A Genova, nel corso di euroflora, il 23 Aprile si è parlato del romanzo “Le relazioni pericolose 2.0”.

In questa occasione il Presidente Aiaf Liguria, Liana Maggiano ha detto:

“Il bel libro di Alessandra Oddi Baglioni narra dell’inganno della moderna comunicazione via web. Una comunicazione apparentemente più semplice, ma che si può rivelare dannosa e “pericolosa“.
Un approccio alla relazione che ci permette il nascondimento delle parti più intime e profonde.
Di quelle che, di noi stessi, non accettiamo e che, in questo modo, non affrontiamo, rappresentate, nella narrazione, dall’immagine di Giacomo, che seppur di spalle, seduce la giovane Camilla con frasi false e lusinghiere.
Un inganno, dunque, che apre a qualsiasi agito: alla vendetta, al comportamento delittuoso, ad una bruciante delusione ed a un pericoloso dolore.
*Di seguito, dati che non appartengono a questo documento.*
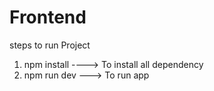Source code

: # Frontend

steps to run Project

1. npm install ----> To install all dependency
2. npm run dev  ---> To run app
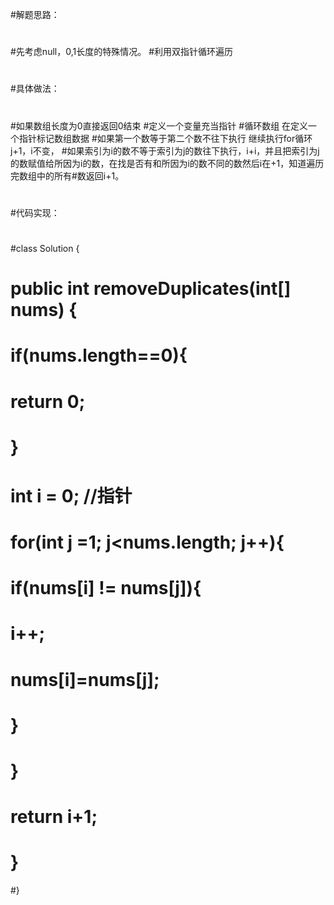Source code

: #解题思路：
#
#先考虑null，0,1长度的特殊情况。
#利用双指针循环遍历
#
#
#具体做法：
#
#如果数组长度为0直接返回0结束
#定义一个变量充当指针
#循环数组 在定义一个指针标记数组数据
#如果第一个数等于第二个数不往下执行 继续执行for循环j+1，i不变，
#如果索引为i的数不等于索引为j的数往下执行，i+i，并且把索引为j的数赋值给所因为i的数，在找是否有和所因为i的数不同的数然后i在+1，知道遍历完数组中的所有#数返回i+1。
#
#
#代码实现：
#
#class Solution {
#    public int removeDuplicates(int[] nums) {
#        if(nums.length==0){
#            return 0;
#        }
#        int i = 0; //指针
#        for(int j =1; j<nums.length; j++){
#            if(nums[i] != nums[j]){
#                i++;
#                nums[i]=nums[j];
#            }
#        }
#        return i+1;
#    }
#}
#
#
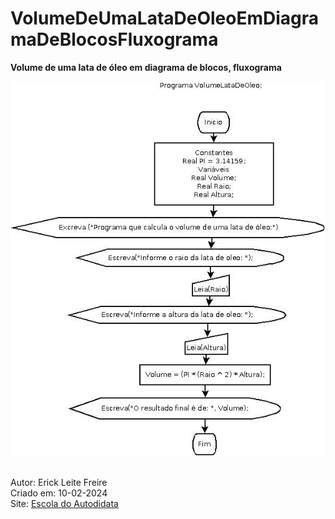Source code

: # VolumeDeUmaLataDeOleoEmDiagramaDeBlocosFluxograma

**Volume de uma lata de óleo em diagrama de blocos, fluxograma**

![Volume de uma lata de óleo em diagrama de blocos, fluxograma](VolumeLataDeOleo.jpeg) <br><br>

Autor: Erick Leite Freire<br>
Criado em: 10-02-2024<br>
Site: [Escola do Autodidata](https://www.escoladoautodidata.com.br)<br>
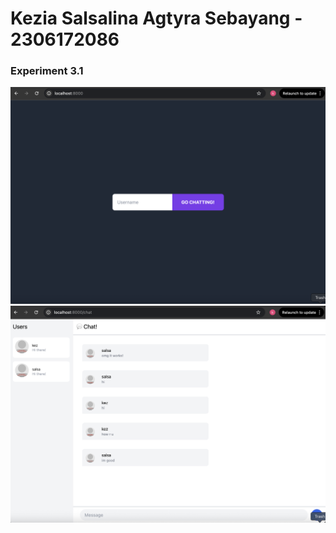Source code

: # Kezia Salsalina Agtyra Sebayang - 2306172086

### Experiment 3.1
![alt text](img/img1.png)
![alt text](img/img2.png)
L’Autrice, in linea con il suo stile, conclude lasciando la porta aperta alla speranza ed alle risorse riparatorie che sono in ciascun di noi e che la vittima ritrova guardando, finalmente, negli occhi chi la ama e la accetta.”

Liana Maggiano
(Presidente Aiaf Liguria Osservatorio Unicef Diritti dell’infanzia e adolescenza Liguria)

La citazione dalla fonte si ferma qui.